**What you are asked to do**. Set down, exactly as written, every line from the one containing "since it had" through the end of the listing.
▶
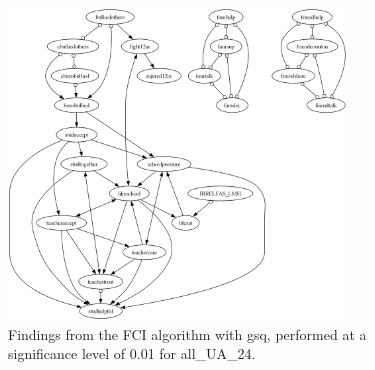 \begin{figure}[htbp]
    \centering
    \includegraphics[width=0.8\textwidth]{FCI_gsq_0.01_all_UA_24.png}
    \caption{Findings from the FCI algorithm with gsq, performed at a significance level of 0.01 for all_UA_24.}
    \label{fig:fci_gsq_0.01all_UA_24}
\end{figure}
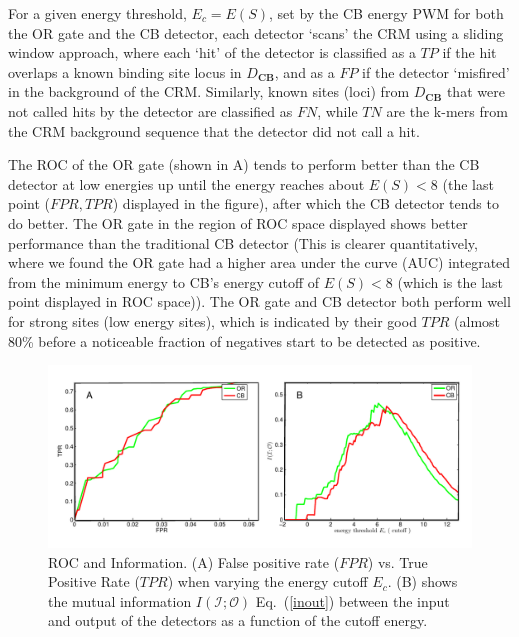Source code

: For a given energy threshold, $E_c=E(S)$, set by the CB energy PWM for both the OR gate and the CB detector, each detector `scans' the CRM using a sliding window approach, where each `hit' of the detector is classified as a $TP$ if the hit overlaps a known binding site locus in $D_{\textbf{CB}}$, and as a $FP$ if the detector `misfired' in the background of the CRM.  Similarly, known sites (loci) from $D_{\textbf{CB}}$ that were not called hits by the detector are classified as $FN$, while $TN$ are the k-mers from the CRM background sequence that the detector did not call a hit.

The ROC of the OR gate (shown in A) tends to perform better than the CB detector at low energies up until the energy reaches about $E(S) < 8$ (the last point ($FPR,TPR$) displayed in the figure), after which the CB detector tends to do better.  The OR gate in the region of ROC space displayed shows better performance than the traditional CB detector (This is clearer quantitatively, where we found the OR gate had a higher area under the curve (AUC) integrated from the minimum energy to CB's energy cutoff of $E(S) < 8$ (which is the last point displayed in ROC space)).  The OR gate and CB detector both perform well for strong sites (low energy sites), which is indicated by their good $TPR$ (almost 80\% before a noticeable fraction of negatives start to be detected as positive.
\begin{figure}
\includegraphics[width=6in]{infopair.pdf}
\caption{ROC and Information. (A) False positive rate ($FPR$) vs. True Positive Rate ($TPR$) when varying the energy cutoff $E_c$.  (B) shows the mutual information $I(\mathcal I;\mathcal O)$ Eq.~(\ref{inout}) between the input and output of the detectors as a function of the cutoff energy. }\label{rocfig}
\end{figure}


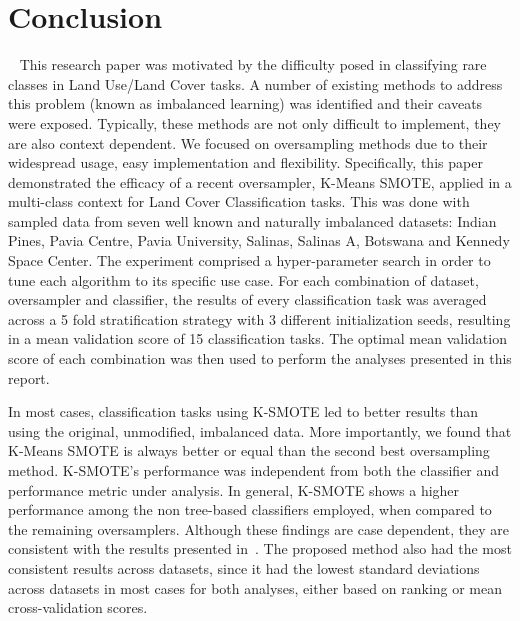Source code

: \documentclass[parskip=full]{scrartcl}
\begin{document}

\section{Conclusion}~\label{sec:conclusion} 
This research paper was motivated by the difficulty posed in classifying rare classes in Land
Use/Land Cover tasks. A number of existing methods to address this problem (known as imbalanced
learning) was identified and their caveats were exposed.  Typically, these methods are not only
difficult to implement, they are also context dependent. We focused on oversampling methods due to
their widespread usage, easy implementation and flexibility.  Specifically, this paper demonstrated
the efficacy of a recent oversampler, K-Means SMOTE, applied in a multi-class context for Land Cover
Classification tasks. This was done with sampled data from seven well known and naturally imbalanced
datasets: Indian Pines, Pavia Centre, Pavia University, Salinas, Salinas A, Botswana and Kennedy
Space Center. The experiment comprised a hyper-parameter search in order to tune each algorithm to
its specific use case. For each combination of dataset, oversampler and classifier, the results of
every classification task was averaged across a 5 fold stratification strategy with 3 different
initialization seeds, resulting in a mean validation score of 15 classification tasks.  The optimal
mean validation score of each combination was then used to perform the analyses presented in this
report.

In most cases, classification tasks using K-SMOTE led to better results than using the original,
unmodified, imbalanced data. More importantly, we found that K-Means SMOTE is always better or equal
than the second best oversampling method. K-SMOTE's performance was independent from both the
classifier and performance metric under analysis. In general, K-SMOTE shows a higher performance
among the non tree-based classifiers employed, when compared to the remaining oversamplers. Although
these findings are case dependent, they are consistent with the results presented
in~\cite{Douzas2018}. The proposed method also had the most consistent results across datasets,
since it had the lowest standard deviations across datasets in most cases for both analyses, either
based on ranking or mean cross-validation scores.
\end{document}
◀
**Task answer**.
since it had the lowest standard deviations across datasets in most cases for both analyses, either
based on ranking or mean cross-validation scores.
\end{document}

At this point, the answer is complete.